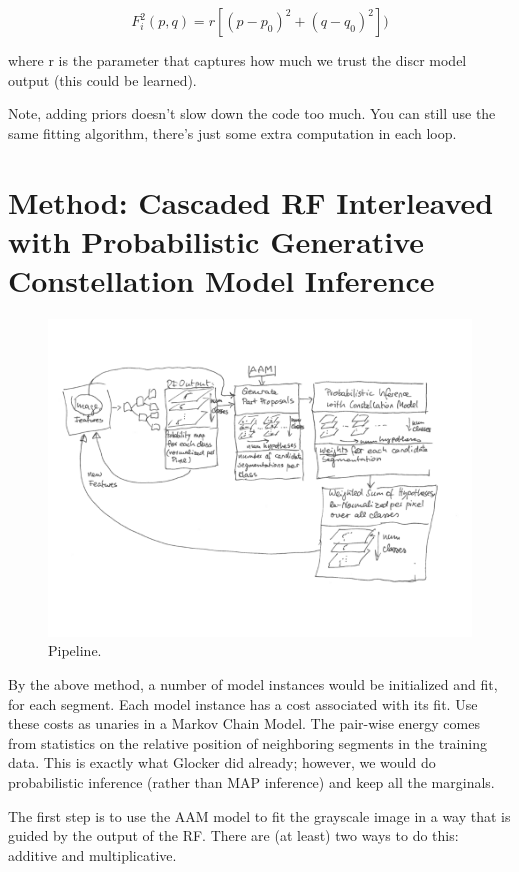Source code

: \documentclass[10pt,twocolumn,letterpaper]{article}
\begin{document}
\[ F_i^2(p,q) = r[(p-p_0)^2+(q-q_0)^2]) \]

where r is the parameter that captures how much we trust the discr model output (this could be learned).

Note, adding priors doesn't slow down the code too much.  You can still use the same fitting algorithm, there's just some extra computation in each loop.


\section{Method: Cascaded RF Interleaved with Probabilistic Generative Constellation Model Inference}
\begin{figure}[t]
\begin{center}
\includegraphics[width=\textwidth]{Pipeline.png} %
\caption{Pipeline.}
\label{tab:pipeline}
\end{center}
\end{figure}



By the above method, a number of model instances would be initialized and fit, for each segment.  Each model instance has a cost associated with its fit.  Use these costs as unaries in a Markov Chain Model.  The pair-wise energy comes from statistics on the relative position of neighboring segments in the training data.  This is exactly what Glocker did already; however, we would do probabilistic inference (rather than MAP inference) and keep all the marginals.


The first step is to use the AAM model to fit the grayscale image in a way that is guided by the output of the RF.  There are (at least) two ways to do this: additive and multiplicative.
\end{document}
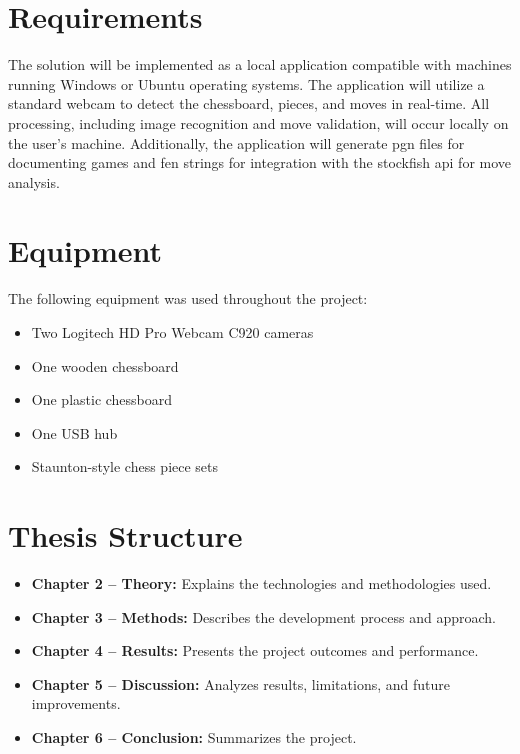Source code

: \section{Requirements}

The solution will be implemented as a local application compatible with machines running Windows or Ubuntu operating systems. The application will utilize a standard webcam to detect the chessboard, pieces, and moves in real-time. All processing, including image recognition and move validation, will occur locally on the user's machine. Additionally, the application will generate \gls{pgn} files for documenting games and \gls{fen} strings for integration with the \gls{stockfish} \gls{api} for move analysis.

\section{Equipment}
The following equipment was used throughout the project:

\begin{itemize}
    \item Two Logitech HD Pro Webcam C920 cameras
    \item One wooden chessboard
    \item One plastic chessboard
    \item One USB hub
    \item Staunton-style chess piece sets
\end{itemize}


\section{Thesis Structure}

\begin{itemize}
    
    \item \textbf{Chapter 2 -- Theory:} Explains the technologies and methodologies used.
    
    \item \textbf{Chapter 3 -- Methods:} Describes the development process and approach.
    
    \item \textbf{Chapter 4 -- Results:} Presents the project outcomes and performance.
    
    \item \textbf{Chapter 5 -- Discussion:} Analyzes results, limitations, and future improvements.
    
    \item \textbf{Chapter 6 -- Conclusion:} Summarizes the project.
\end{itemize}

YOUR GOAL »
Go through the material above and count the lines that contain "Chapter"; give that number alone.

ANSWER FOR THIS EXERCISE »
5